Australian environmental groups, however, believe the threats posed by increased development and climate change can’t be separated. Since the development includes large coal and natural gas export terminals — which could significantly contribute to climate change — the groups see fighting this development as a key component of their broader effort to combat climate change.
As Irwin states in an interview, the damaging effects of climate change are compounded by the “ignorance, greed, stupidity and irresponsibility” that is putting the reef at risk.
While the fight over coastal development along the Reef has ignited a heated debate, both sides agree that climate change has taken a serious toll on the landmark. According to a 2012 study published in the Proceedings of the National Academy of Sciences by researchers from the Australian Institute of Marine Science, the Great Barrier Reef has lost half its coral cover in the last 27 years. The study found that the loss was due to storm damage (48 percent), crown-of-thorns starfish (42 percent), and bleaching (10 percent).
Crown-of-thorns starfish are coral eating and native to the Reef, but when their numbers grow too large they can pose serious threats to the health of the Reef. Sediment from grazing and sugarcane farming has nutrients in it, such as phosphorus and nitrogen, that can spur infestations of crown-of-thorns starfish. Just this week, Australia pledged another US$4.6 million to fight crown-of-thorns devastation, on top of the $2.5 million it had already committed. The government said that 100,000 of the creatures have been wiped out so far.
Another new study examining the effects of climate change on the Great Barrier Reef shows corals could start dissolving into the ocean within 100 years if nothing is done to protect them. This is in large part because coral reefs can only survive within a very strict temperature bracket; the slightest bit of temperature change can disrupt the delicate balance of the coral reef ecosystem.
Australia’s Environment Minister Mark Butler, a member of the liberal Labor party, told the press:
“Due to climate change, the incidence of extreme weather events have had an incredibly detrimental effect on the reef.

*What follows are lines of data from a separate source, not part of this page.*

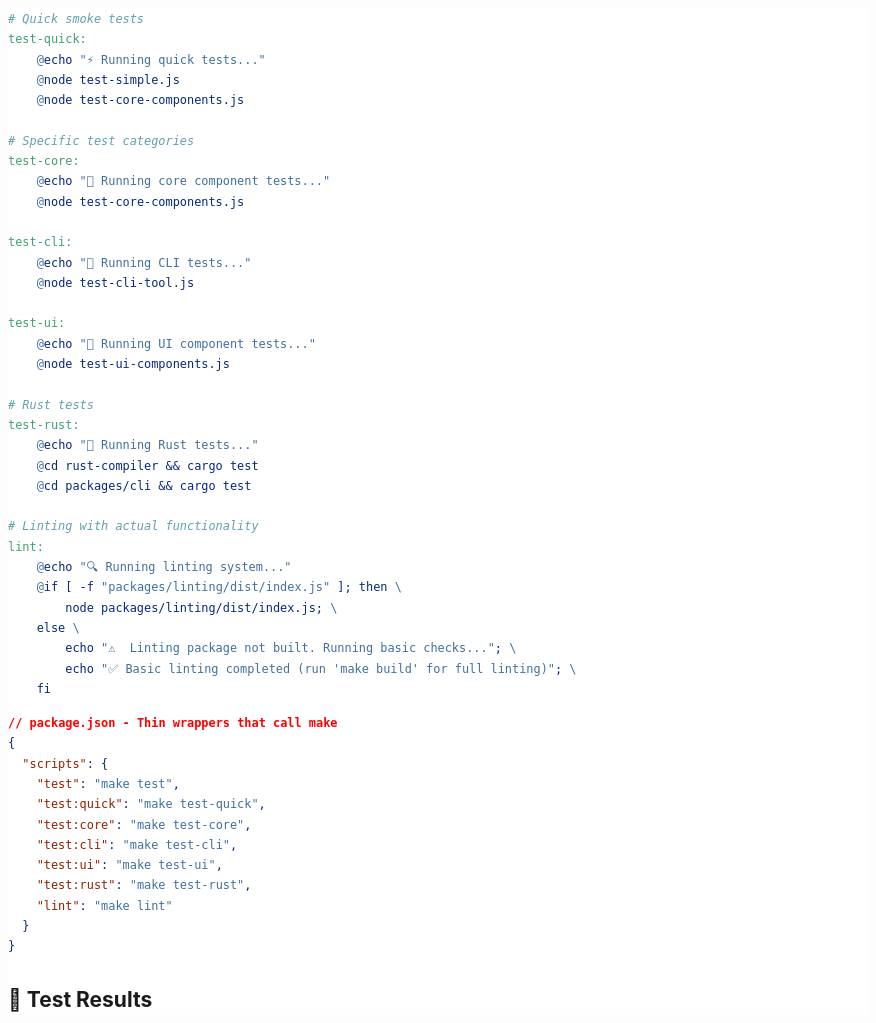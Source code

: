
 ```makefile
# Quick smoke tests
test-quick:
	@echo "⚡ Running quick tests..."
	@node test-simple.js
	@node test-core-components.js

# Specific test categories
test-core:
	@echo "🧪 Running core component tests..."
	@node test-core-components.js

test-cli:
	@echo "🧪 Running CLI tests..."
	@node test-cli-tool.js

test-ui:
	@echo "🧪 Running UI component tests..."
	@node test-ui-components.js

# Rust tests
test-rust:
	@echo "🦀 Running Rust tests..."
	@cd rust-compiler && cargo test
	@cd packages/cli && cargo test

# Linting with actual functionality
lint:
	@echo "🔍 Running linting system..."
	@if [ -f "packages/linting/dist/index.js" ]; then \
		node packages/linting/dist/index.js; \
	else \
		echo "⚠️  Linting package not built. Running basic checks..."; \
		echo "✅ Basic linting completed (run 'make build' for full linting)"; \
	fi
```

```json
// package.json - Thin wrappers that call make
{
  "scripts": {
    "test": "make test",
    "test:quick": "make test-quick",
    "test:core": "make test-core",
    "test:cli": "make test-cli",
    "test:ui": "make test-ui",
    "test:rust": "make test-rust",
    "lint": "make lint"
  }
}
```

## 🧪 Test Results
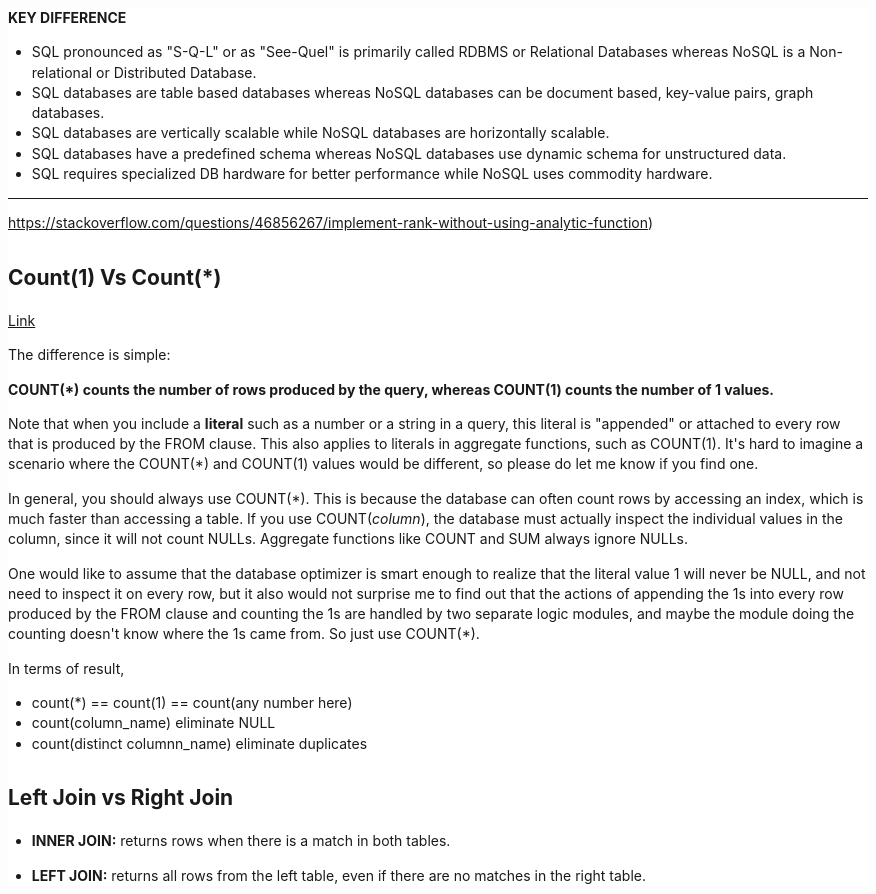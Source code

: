 

**KEY DIFFERENCE**

- SQL pronounced as "S-Q-L" or as "See-Quel" is primarily called RDBMS or Relational Databases whereas NoSQL is a Non-relational or Distributed Database.
- SQL databases are table based databases whereas NoSQL databases can be document based, key-value pairs, graph databases.
- SQL databases are vertically scalable while NoSQL databases are horizontally scalable.
- SQL databases have a predefined schema whereas NoSQL databases use dynamic schema for unstructured data.
- SQL requires specialized DB hardware for better performance while NoSQL uses commodity hardware.

---

https://stackoverflow.com/questions/46856267/implement-rank-without-using-analytic-function)



## Count(1) Vs Count(*)

[Link](https://searchoracle.techtarget.com/answer/COUNT-or-COUNT-1)

The difference is simple: 

**COUNT(\*) counts the number of rows produced by the query, whereas COUNT(1) counts the number of 1 values.** 

Note that when you include a **literal** such as a number or a string in a query, this literal is "appended" or attached to every row that is produced by the FROM clause. This also applies to literals in aggregate functions, such as COUNT(1). It's hard to imagine a scenario where the COUNT(*) and COUNT(1) values would be different, so please do let me know if you find one.

In general, you should always use COUNT(\*). This is because the database can often count rows by accessing an index, which is much faster than accessing a table. If you use COUNT(*column*), the database must actually inspect the individual values in the column, since it will not count NULLs. Aggregate functions like COUNT and SUM always ignore NULLs.

One would like to assume that the database optimizer is smart enough to realize that the literal value 1 will never be NULL, and not need to inspect it on every row, but it also would not surprise me to find out that the actions of appending the 1s into every row produced by the FROM clause and counting the 1s are handled by two separate logic modules, and maybe the module doing the counting doesn't know where the 1s came from. So just use COUNT(*).



In terms of result,

- count(*) == count(1) == count(any number here)
- count(column_name) eliminate NULL
- count(distinct columnn_name) eliminate duplicates



## Left Join vs Right Join

- **INNER JOIN:** returns rows when there is a match in both tables. 

- **LEFT JOIN:** returns all rows from the left table, even if there are no matches in the right table.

Also, since 1979 we’ve seen devastating coral bleaching occur across the reef nine times due to climate change and our warming sea waters, when there was no previous recorded occurrence.”
He also said tourism and related reef activities inject Aus$6.2 billion into the economy every year, employing 120,000 people.

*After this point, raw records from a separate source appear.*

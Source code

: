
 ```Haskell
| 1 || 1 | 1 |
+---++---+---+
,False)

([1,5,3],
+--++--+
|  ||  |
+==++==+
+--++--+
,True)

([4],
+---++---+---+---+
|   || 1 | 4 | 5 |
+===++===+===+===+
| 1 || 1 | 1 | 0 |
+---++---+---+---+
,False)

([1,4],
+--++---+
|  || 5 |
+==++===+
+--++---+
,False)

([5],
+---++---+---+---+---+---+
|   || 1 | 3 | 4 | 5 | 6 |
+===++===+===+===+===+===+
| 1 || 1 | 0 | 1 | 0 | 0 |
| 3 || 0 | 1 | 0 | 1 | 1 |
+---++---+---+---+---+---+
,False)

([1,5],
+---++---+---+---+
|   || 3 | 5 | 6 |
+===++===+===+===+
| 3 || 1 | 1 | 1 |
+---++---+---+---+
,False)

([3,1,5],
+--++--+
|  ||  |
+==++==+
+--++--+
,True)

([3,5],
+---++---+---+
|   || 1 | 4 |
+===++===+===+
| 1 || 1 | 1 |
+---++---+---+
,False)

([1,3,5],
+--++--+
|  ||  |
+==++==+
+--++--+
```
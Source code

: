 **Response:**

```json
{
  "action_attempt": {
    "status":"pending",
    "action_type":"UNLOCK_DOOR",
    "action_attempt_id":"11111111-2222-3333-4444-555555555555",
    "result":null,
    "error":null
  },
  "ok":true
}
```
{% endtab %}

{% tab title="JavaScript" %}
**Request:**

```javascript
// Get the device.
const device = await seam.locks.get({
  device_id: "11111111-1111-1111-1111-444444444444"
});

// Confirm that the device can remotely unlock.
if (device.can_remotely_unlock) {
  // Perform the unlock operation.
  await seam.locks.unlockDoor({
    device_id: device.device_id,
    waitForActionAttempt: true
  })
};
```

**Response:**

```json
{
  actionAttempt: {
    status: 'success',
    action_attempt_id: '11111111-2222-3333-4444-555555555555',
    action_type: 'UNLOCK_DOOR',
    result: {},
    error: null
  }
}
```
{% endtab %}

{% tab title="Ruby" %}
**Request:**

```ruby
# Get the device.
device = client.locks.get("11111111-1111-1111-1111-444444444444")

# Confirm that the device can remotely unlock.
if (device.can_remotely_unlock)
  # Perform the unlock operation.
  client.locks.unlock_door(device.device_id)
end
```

Irwin reinforces this notion in his campaign, reminding people that the Reef is one of the seven wonders of the world and saying, “No one is going to want come half way around the world to see mega industrial ports.”
Butler is under pressure to make a decision about a new three million-cubic-meter dredging project at Abbott Point along the Reef’s coast after having delayed the decision one month until August 9th.

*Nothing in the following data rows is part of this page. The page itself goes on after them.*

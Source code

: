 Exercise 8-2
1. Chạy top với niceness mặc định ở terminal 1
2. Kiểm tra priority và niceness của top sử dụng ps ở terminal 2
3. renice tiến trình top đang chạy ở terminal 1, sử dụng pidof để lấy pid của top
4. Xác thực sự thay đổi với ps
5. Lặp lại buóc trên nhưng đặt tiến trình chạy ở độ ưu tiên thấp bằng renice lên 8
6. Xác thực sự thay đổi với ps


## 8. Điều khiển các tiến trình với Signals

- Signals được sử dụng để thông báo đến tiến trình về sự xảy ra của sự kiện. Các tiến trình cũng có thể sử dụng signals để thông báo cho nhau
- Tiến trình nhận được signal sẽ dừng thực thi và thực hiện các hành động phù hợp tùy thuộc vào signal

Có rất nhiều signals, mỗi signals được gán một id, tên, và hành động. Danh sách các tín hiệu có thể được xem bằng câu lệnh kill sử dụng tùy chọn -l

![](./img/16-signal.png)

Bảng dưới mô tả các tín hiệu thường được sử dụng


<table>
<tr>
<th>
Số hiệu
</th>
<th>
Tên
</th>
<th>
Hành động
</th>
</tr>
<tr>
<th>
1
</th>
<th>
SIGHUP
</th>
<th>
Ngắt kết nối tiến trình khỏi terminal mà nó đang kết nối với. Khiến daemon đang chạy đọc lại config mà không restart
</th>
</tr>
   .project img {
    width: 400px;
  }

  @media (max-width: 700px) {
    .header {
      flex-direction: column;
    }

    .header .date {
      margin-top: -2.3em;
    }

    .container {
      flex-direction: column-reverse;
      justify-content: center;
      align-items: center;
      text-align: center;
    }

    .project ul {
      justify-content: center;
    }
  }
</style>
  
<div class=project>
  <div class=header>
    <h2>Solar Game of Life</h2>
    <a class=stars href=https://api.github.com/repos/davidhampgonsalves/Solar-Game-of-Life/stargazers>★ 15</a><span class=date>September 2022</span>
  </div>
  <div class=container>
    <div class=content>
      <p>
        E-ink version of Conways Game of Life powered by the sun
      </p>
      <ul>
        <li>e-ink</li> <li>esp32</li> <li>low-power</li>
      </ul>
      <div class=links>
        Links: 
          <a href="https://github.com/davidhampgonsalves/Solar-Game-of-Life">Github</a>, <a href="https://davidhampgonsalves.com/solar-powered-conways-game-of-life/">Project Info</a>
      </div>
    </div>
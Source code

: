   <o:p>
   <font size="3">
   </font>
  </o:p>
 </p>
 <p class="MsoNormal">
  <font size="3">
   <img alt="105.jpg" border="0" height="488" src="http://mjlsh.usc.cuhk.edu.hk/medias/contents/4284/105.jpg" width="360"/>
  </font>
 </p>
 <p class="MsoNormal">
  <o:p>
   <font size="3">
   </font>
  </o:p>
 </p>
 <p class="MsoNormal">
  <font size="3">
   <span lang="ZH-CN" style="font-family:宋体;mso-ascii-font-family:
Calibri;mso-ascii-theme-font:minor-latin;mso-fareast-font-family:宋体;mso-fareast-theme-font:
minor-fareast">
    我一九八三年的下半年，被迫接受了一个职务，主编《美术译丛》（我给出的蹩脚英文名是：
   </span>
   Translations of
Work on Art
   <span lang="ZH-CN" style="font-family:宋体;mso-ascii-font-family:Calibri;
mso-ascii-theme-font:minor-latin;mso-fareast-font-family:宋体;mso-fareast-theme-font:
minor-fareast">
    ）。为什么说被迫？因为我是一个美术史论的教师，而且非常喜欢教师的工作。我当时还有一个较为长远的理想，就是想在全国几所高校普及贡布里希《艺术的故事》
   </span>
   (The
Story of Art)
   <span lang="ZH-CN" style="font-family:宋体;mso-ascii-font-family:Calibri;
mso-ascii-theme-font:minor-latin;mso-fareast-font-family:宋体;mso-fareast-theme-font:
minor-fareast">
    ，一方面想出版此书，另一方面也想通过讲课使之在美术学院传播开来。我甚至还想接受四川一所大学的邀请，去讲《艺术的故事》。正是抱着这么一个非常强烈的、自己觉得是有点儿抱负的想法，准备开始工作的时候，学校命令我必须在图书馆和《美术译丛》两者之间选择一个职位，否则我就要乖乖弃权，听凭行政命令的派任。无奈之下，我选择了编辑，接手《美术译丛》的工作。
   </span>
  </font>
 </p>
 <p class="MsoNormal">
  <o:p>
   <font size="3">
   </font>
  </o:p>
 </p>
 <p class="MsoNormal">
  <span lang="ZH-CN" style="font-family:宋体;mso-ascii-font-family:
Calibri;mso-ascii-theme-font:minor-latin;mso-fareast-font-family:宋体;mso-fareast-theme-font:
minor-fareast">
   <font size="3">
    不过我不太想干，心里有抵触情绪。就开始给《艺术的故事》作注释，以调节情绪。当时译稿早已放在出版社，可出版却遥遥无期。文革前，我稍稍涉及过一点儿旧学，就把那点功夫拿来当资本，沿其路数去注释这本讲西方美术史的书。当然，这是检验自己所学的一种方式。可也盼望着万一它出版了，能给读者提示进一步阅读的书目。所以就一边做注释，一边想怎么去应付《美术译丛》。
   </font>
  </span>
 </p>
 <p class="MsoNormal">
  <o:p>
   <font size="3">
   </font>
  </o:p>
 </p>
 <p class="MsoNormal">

In a recent government hearing, Great Barrier Reef Marine Park Authority scientist Dr. Adam Smith said, “the impacts of any dredging spoil disposal both directly and indirectly will be much bigger with other aspects such as water quality, biodiversity and impact on other users to be considered” — implying that the dredging from port developments along the Reef could do as much damage to the ecosystem as sediment runoff.
According to AMCS, Irwin was off catching crocodiles for the next month and couldn’t be contacted. But in a Youtube video directly addressing the campaign he says, “What gives us the right to use the ocean as a rubbish dump, because that’s what we’re doing. All it’s going to take is one accident, and I don’t want to be the guy that says, ‘I told you so.’”
If the elder Irwin ever tires of the spotlight, Steve Irwin’s daughter, Bindi, 14, is poised to take the reigns. After surviving a fake Internet death in June, Bindi is back to the activist and actress lifestyle, which includes working with the Australia Zoo, launching a clothing line, appearing on talk shows, releasing children’s books, and starring in Free Willy: Escape from Pirate’s Cove.